It was Alice Puttenham.
The Coroner looked up, and the doctor rose in astonishment. Alice advanced to the table, and stood at the farther end from the Coroner, looking first at him and then at the jury. Her face—emaciated now beyond all touch of beauty—and the childish overhanging lip quivered as she tried to speak; but no words came.
"Miss Puttenham, I presume?" said the Coroner. "We were told, madam, that you were not well enough to give evidence."
Meynell was at her side.
"What do you wish?" he said, in a low voice, as he took her hand.
"I wish to give evidence," she said aloud.
The doctor turned toward the Coroner.
"I think you will agree with me, sir, that as Miss Puttenham has made the effort, she should give her evidence as soon as possible, and should give it sitting."

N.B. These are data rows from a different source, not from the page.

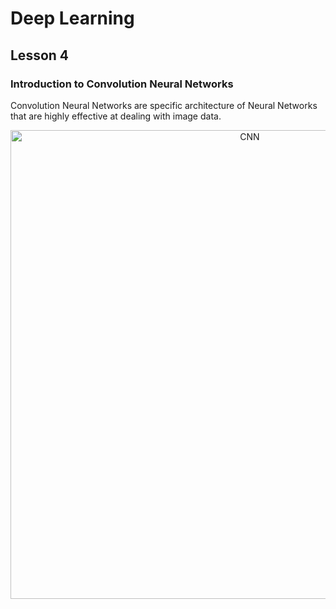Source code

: # Deep Learning
## Lesson 4

<h3>Introduction to Convolution Neural Networks</h3>
Convolution Neural Networks are specific architecture of Neural Networks that are highly effective at dealing with image data.
<br>
<p align="center">
  <img src="https://user-images.githubusercontent.com/45029614/161522174-e07a64ee-a8e0-40ac-b55f-138fed995faa.png" width="750" title="CNN">
</p>
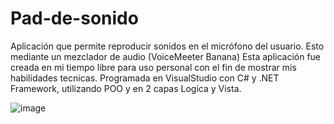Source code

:   # Pad-de-sonido
  
Aplicación que permite reproducir sonidos en el micrófono del usuario. Esto mediante un mezclador de audio (VoiceMeeter Banana)
Esta aplicación fue creada en mi tiempo libre para uso personal con el fin de mostrar mis habilidades tecnicas.
Programada en VisualStudio con C# y .NET Framework, utilizando POO y en 2 capas Logica y Vista.

![image](https://github.com/TutozGhub/Pad-de-sonido/assets/114877367/c3f2936c-34fc-488a-bfca-a5951cf7ffa9)
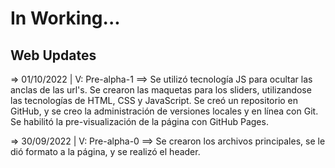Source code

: # In Working...

## Web Updates

=> 01/10/2022 | V: Pre-alpha-1 ==> Se utilizó tecnología JS para ocultar las anclas de las url's. Se crearon las maquetas para los sliders, utilizandose las tecnologías    de HTML, CSS y JavaScript. Se creó un repositorio en GitHub, y se creo la administración de versiones locales y en línea con Git. Se habilitó la pre-visualización de    la página con GitHub Pages.

=> 30/09/2022 | V: Pre-alpha-0 ==> Se crearon los archivos principales, se le dió formato a la página, y se realizó el header.
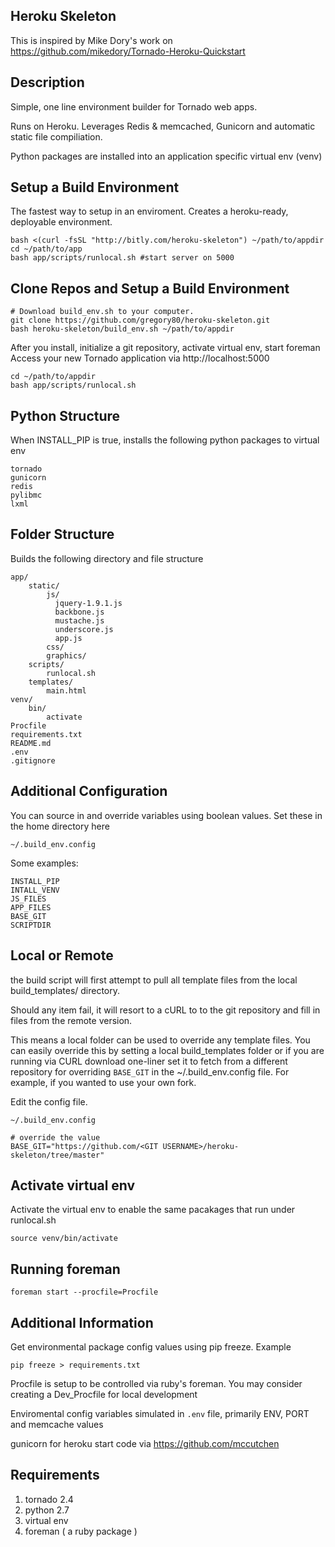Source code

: 
Heroku Skeleton
-------------

This is inspired by Mike Dory's work on
https://github.com/mikedory/Tornado-Heroku-Quickstart


Description
-------------

Simple, one line environment builder for Tornado web apps.

Runs on Heroku. Leverages 
Redis & memcached, Gunicorn and automatic 
static file compiliation. 

Python packages are installed into an
application specific virtual env (venv)


Setup a Build Environment
-------------

The fastest way to setup in an enviroment. Creates a heroku-ready, 
deployable environment.

    bash <(curl -fsSL "http://bitly.com/heroku-skeleton") ~/path/to/appdir
    cd ~/path/to/app
    bash app/scripts/runlocal.sh #start server on 5000


Clone Repos and Setup a Build Environment
---------------

    # Download build_env.sh to your computer.
    git clone https://github.com/gregory80/heroku-skeleton.git
    bash heroku-skeleton/build_env.sh ~/path/to/appdir


After you install, initialize a git repository, activate virtual env, start foreman
Access your new Tornado application via http://localhost:5000

    cd ~/path/to/appdir
    bash app/scripts/runlocal.sh

Python Structure
---------

When INSTALL_PIP is true, installs the following python packages to virtual env

    tornado
    gunicorn
    redis
    pylibmc
    lxml


Folder Structure
--------------
Builds the following directory
and file structure

    app/
        static/
            js/
              jquery-1.9.1.js
              backbone.js
              mustache.js
              underscore.js
              app.js
            css/
            graphics/
        scripts/
            runlocal.sh
        templates/
            main.html
    venv/
        bin/
            activate
    Procfile
    requirements.txt
    README.md
    .env
    .gitignore

Additional Configuration
---------------------

You can source in and override variables
using boolean values. Set these in the home
directory here

    ~/.build_env.config

Some examples:

    INSTALL_PIP
    INTALL_VENV
    JS_FILES    
    APP_FILES
    BASE_GIT
    SCRIPTDIR    

Local or Remote
---------------
the build script will first attempt
to pull all template files from the
local build_templates/ directory.

Should any item fail, it will resort
to a cURL to to the git repository
and fill in files from the remote
version.

This means a local folder can 
be used to override any template files. You can easily
override this by setting a local build_templates folder
or if you are running via CURL download one-liner
set it to fetch from a different repository for 
overriding <code>BASE_GIT</code> in the ~/.build_env.config
file. For example, if you wanted to use your own fork.

Edit the config file.

    ~/.build_env.config

    # override the value
    BASE_GIT="https://github.com/<GIT USERNAME>/heroku-skeleton/tree/master"


Activate virtual env
--------------
Activate the virtual env to enable the 
same pacakages that run under runlocal.sh

    source venv/bin/activate

Running foreman
--------------

    foreman start --procfile=Procfile 


Additional Information
------------------

Get environmental package config values using pip freeze.
Example

    pip freeze > requirements.txt 


Procfile is setup to be controlled via ruby's foreman. 
You may consider creating a Dev_Procfile for local
development

Enviromental config variables simulated in 
<code>.env</code> file, primarily  ENV, PORT and memcache values


gunicorn for heroku start code via 
https://github.com/mccutchen


Requirements
--------------

1. tornado 2.4
1. python 2.7
1. virtual env
1. foreman ( a ruby package )




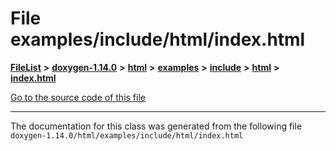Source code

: 

# File examples/include/html/index.html



[**FileList**](files.md) **>** [**doxygen-1.14.0**](dir_9d5bad020669189c90cda983471be5d0.md) **>** [**html**](dir_05d1fd8a7cdd04f638f8b23196de02e2.md) **>** [**examples**](dir_aa52e73a32d193037813a53dcfe817b6.md) **>** [**include**](dir_306ee8fe59c0660bd49562c2700a8634.md) **>** [**html**](dir_a8946a5380e2495c94ac01a06d98f0dd.md) **>** [**index.html**](examples_2include_2html_2index_8html.md)

[Go to the source code of this file](examples_2include_2html_2index_8html_source.md)





































































------------------------------
The documentation for this class was generated from the following file `doxygen-1.14.0/html/examples/include/html/index.html`

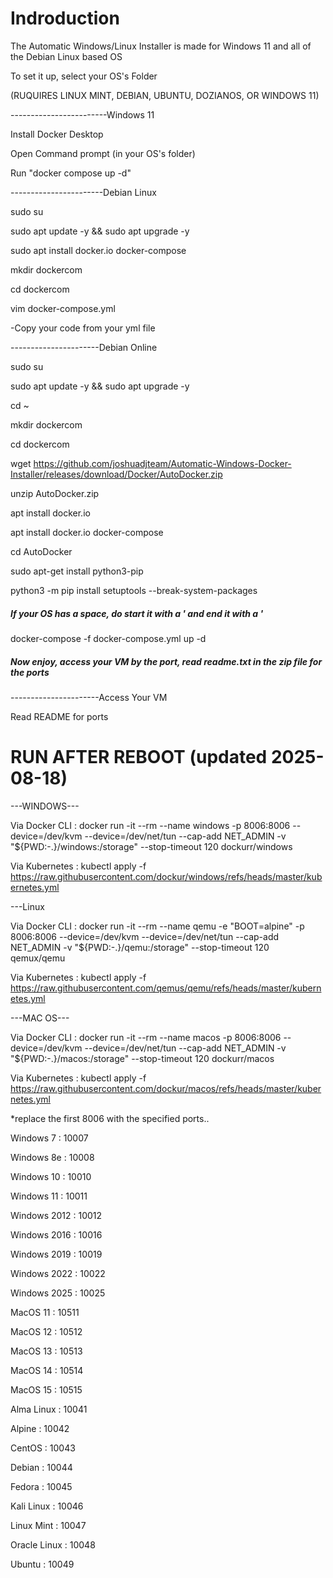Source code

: # Indroduction

The Automatic Windows/Linux Installer is made for Windows 11 and all of the Debian Linux based OS

To set it up, select your OS's Folder

(RUQUIRES LINUX MINT, DEBIAN, UBUNTU, DOZIANOS, OR WINDOWS 11)

------------------------Windows 11

Install Docker Desktop 

Open Command prompt (in your OS's folder)

Run "docker compose up -d"

-----------------------Debian Linux 

sudo su

sudo apt update -y && sudo apt upgrade -y

sudo apt install docker.io docker-compose

mkdir dockercom

cd dockercom

vim docker-compose.yml

-Copy your code from your yml file

----------------------Debian Online

sudo su

sudo apt update -y && sudo apt upgrade -y

cd ~

mkdir dockercom

cd dockercom

wget https://github.com/joshuadjteam/Automatic-Windows-Docker-Installer/releases/download/Docker/AutoDocker.zip

unzip AutoDocker.zip

apt install docker.io

apt install docker.io docker-compose

cd AutoDocker

sudo apt-get install python3-pip

python3 -m pip install setuptools --break-system-packages

##### If your OS has a space, do start it with a ' and end it with a '

docker-compose -f docker-compose.yml up -d

##### Now enjoy, access your VM by the port, read readme.txt in the zip file for the ports

----------------------Access Your VM

Read README for ports


# RUN AFTER REBOOT (updated 2025-08-18)

---WINDOWS---

Via Docker CLI : docker run -it --rm --name windows -p 8006:8006 --device=/dev/kvm --device=/dev/net/tun --cap-add NET_ADMIN -v "${PWD:-.}/windows:/storage" --stop-timeout 120 dockurr/windows

Via Kubernetes : kubectl apply -f https://raw.githubusercontent.com/dockur/windows/refs/heads/master/kubernetes.yml

---Linux

Via Docker CLI : docker run -it --rm --name qemu -e "BOOT=alpine" -p 8006:8006 --device=/dev/kvm --device=/dev/net/tun --cap-add NET_ADMIN -v "${PWD:-.}/qemu:/storage" --stop-timeout 120 qemux/qemu

Via Kubernetes : kubectl apply -f https://raw.githubusercontent.com/qemus/qemu/refs/heads/master/kubernetes.yml

---MAC OS---

Via Docker CLI : docker run -it --rm --name macos -p 8006:8006 --device=/dev/kvm --device=/dev/net/tun --cap-add NET_ADMIN -v "${PWD:-.}/macos:/storage" --stop-timeout 120 dockurr/macos

Via Kubernetes : kubectl apply -f https://raw.githubusercontent.com/dockur/macos/refs/heads/master/kubernetes.yml


*replace the first 8006 with the specified ports.. 

Windows 7  : 10007

Windows 8e : 10008

Windows 10 : 10010

Windows 11 : 10011

Windows 2012 : 10012

Windows 2016 : 10016

Windows 2019 : 10019

Windows 2022 : 10022

Windows 2025 : 10025

MacOS 11 : 10511

MacOS 12 : 10512

MacOS 13 : 10513

MacOS 14 : 10514

MacOS 15 : 10515

Alma Linux : 10041

Alpine : 10042

CentOS : 10043

Debian : 10044

Fedora : 10045

Kali Linux : 10046

Linux Mint : 10047

Oracle Linux : 10048

Ubuntu : 10049
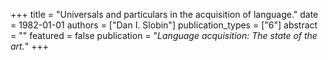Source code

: +++
title = "Universals and particulars in the acquisition of language."
date = 1982-01-01
authors = ["Dan I. Slobin"]
publication_types = ["6"]
abstract = ""
featured = false
publication = "*Language acquisition: The state of the art.*"
+++

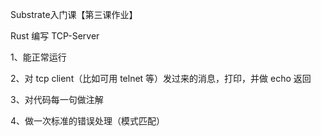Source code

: 
Substrate入门课【第三课作业】


Rust 编写 TCP-Server

1、能正常运行

2、对 tcp client（比如可用 telnet 等）发过来的消息，打印，并做 echo 返回

3、对代码每一句做注解

4、做一次标准的错误处理（模式匹配）
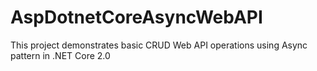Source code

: # AspDotnetCoreAsyncWebAPI
This project demonstrates basic CRUD Web API operations using Async pattern in .NET Core 2.0
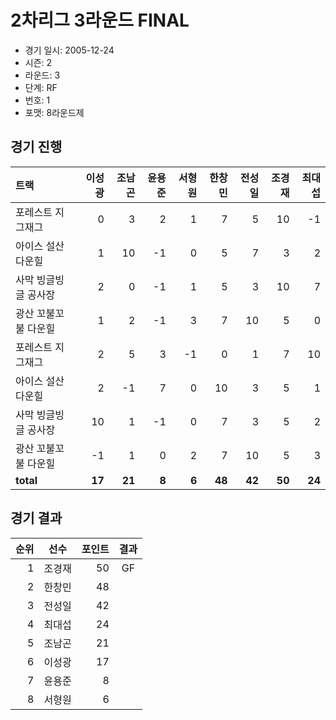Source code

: # 2차리그 3라운드 FINAL

- 경기 일시: 2005-12-24
- 시즌: 2
- 라운드: 3
- 단계: RF
- 번호: 1
- 포맷: 8라운드제





## 경기 진행

| 트랙 | 이성광 | 조남곤 | 윤용준 | 서형원 | 한창민 | 전성일 | 조경재 | 최대섭 |
|:---|---:|---:|---:|---:|---:|---:|---:|---:|
| 포레스트 지그재그 | 0 | 3 | 2 | 1 | 7 | 5 | 10 | -1 |
| 아이스 설산 다운힐 | 1 | 10 | -1 | 0 | 5 | 7 | 3 | 2 |
| 사막 빙글빙글 공사장 | 2 | 0 | -1 | 1 | 5 | 3 | 10 | 7 |
| 광산 꼬불꼬불 다운힐 | 1 | 2 | -1 | 3 | 7 | 10 | 5 | 0 |
| 포레스트 지그재그 | 2 | 5 | 3 | -1 | 0 | 1 | 7 | 10 |
| 아이스 설산 다운힐 | 2 | -1 | 7 | 0 | 10 | 3 | 5 | 1 |
| 사막 빙글빙글 공사장 | 10 | 1 | -1 | 0 | 7 | 3 | 5 | 2 |
| 광산 꼬불꼬불 다운힐 | -1 | 1 | 0 | 2 | 7 | 10 | 5 | 3 |
| __total__ | __17__ | __21__ | __8__ | __6__ | __48__ | __42__ | __50__ | __24__ |




## 경기 결과

| 순위 | 선수 | 포인트 | 결과 |
|---:|:---:|---:|:---:|
| 1 | 조경재 | 50 | GF |
| 2 | 한창민 | 48 |  |
| 3 | 전성일 | 42 |  |
| 4 | 최대섭 | 24 |  |
| 5 | 조남곤 | 21 |  |
| 6 | 이성광 | 17 |  |
| 7 | 윤용준 | 8 |  |
| 8 | 서형원 | 6 |  |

A murmur of assent ran round the table. Over the weather-beatenWestmoreland faces had passed a sudden wave of animation.
Alice took her seat, and the oath. Meynell sitting opposite to her covered his face with his hands. He foresaw what she was about to do, and his heart went out to her.
Everybody at the table bent forward to listen. The two shorthand writers lifted eager faces.
"May I make a statement?" The thin voice trembled through the room.
The Coroner assured the speaker that the Court was willing and anxious to hear anything she might have to say.
Alice fixed her eyes on the old man, as though she would thereby shut out all his surroundings.
"You are inquiring, sir—into the death—of my daughter."
The Coroner made a sudden movement.
"Your daughter, madam? I understood that, this poor young lady was the daughter of the late Sir Ralph and Lady Fox-Wilton?"
"She was their adopted daughter. Her father was Mr. Neville Flood, and I—am her mother. Mr. Flood, of Sandford Abbey, died nearly twenty years ago. He and I were never married. My sister and brother-in-law adopted the child. She passed always as theirs, and when Sir Ralph died, he appointed—Mr. Meynell—and my sister her guardians. Mr. Meynell has always watched over her—and me. Mr. Flood was much attached to him. He wrote to Mr. Meynell, asking him to help us—just before his death."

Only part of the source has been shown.